Nada hay nada más ridículo que dar por cierta la imagen que tenemos de nosotros mismos. En especial si esa imagen obedece a una idealidad moralista desde la que nos permitimos juzgar a los demás comparándolos con nosotros. No importa si lo hacemos en nombre de la humildad cristiana o de la frialdad pragmática. En todos los casos resulta ser una impostura, porque está basada en la incapacidad de observarnos a nosotros mismos para llegar a conocernos un poco.

La persona que cree a pie juntillas estar en lo cierto ―no importa si en materia de religión, política, arte o en la simple cotidianidad―, es un ser que no tiene la menor idea de quién es en realidad, pues cree ser lo que supone y lo que los demás aceptan que es por la imagen que les ofrece. Es el caso de los “grandes hombres”, las “grandes mujeres” y las “respetables personas” cuya conducta se ofrece como modélica para alcanzar una sociedad de “gente buena”.

Al respecto dice Nietzsche en Más allá del bien y del mal: “¿Que ése es un gran hombre? Pues yo no veo en él más que al comediante de su propio ideal”. Es decir, al bufón del rey que tiene de autoimagen. Al prohombre fallido y convertido en patético payaso, tanto más cuanto más solemne y acartonado sea su discurso y su lenguaje corporal. Al enano que se mira en un espejo que lo refleja gigantesco. Por ejemplo, tantísimo cura y pastor, político e ideólogo, mercader y educador, mediocres.

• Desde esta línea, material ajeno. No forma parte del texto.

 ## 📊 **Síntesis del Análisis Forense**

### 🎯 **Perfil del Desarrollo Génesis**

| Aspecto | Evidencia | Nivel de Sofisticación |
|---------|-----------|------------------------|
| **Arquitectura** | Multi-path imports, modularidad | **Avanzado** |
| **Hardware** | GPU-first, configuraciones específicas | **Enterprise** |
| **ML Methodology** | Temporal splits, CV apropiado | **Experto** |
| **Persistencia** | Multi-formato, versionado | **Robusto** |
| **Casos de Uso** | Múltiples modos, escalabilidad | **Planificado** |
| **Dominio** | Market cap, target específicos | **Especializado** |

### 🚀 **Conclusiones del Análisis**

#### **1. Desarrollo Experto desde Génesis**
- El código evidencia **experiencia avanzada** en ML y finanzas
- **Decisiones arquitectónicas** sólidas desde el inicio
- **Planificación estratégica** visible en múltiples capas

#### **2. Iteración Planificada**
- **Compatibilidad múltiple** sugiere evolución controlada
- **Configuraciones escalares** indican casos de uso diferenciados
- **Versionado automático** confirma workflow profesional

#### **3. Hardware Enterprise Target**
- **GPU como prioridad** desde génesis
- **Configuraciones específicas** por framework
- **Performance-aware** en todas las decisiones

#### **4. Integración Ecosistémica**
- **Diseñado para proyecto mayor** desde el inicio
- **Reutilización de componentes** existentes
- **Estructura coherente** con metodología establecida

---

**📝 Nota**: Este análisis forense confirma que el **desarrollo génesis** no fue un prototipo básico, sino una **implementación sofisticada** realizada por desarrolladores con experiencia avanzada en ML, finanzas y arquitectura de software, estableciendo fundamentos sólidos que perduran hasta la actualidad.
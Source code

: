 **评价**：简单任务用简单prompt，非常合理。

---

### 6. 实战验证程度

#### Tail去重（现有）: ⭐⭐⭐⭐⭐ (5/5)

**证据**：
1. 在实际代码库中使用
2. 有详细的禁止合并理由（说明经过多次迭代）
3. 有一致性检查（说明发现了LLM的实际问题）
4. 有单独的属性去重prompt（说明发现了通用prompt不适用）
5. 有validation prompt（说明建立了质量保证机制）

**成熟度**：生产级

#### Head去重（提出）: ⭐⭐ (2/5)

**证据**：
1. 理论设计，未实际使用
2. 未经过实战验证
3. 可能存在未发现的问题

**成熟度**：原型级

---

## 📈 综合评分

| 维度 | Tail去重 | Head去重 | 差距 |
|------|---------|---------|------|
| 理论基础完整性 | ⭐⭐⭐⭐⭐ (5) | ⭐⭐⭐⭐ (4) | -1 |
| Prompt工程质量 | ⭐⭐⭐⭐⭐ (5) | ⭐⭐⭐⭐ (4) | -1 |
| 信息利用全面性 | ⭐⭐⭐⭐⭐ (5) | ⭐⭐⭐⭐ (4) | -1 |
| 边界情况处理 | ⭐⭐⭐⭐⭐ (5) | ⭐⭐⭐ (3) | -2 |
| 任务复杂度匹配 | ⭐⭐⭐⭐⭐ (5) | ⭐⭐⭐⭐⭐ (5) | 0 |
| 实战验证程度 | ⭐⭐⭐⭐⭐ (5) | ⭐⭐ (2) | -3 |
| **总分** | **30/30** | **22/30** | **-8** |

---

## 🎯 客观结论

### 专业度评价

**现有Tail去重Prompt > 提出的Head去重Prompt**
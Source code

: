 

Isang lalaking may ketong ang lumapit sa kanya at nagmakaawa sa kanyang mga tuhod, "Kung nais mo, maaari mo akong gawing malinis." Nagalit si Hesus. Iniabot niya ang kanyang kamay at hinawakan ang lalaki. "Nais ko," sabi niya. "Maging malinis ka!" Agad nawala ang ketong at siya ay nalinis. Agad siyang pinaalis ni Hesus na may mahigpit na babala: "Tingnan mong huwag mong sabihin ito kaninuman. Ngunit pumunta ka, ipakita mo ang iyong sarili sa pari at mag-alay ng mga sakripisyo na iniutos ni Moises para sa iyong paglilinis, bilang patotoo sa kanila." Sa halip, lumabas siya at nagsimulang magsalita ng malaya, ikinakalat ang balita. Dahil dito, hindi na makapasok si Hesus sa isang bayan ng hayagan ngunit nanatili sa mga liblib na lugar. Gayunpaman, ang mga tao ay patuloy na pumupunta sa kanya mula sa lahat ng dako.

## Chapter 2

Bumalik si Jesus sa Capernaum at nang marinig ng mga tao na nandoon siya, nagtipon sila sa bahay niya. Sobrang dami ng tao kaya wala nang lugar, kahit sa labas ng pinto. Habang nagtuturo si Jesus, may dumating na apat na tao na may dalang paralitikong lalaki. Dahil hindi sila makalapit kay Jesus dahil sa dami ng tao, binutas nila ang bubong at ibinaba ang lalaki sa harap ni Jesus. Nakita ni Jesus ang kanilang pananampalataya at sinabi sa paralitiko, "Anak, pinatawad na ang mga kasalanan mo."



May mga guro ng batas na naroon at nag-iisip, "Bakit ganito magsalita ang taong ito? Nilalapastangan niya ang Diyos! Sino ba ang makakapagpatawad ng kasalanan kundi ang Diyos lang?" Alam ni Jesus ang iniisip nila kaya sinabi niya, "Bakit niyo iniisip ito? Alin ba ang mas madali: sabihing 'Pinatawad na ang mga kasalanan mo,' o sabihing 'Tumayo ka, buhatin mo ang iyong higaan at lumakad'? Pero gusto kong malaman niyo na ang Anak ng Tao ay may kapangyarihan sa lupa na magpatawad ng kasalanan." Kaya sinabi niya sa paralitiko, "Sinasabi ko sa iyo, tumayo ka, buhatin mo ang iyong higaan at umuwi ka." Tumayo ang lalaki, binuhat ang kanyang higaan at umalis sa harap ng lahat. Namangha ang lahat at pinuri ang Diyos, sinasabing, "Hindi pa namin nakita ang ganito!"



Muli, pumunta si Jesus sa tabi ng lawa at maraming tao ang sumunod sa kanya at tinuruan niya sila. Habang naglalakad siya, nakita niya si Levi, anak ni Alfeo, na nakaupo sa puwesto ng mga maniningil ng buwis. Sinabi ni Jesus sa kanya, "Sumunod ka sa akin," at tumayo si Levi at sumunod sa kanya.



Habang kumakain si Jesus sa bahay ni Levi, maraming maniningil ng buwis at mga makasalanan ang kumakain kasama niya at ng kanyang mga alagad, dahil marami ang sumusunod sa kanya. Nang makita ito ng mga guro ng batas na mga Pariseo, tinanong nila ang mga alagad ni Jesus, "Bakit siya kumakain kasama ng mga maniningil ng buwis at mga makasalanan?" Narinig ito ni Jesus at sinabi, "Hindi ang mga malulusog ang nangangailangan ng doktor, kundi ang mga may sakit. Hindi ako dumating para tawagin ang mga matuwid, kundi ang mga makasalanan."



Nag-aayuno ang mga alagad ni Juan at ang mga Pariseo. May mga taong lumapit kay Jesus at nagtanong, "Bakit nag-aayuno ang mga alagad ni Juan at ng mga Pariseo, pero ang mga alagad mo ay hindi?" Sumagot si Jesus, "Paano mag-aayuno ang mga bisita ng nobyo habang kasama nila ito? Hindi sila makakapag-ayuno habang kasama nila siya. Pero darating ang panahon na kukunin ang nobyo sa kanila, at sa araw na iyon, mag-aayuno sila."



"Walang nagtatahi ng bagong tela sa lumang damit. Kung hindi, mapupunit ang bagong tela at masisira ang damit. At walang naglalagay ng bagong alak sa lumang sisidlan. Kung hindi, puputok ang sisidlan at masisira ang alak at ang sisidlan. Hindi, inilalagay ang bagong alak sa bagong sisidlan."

El aserto de Nietzsche parte de que quien es visto como un “gran hombre” por la sociedad biempensante, es alguien que se le ha ofrecido a ella en esa calidad. Y quien hace esto y se cree su mentira es un idiota, mientras que quien lo hace sin creérselo, es un criminal. En el primer caso se trata de malas copias de la propia idealidad. En el segundo, de farsantes y merolicos de la estupidez ajena. Tanto el comediante como el farsante existen gracias al exiguo uso que la mayoría de la gente hace de su capacidad cerebral.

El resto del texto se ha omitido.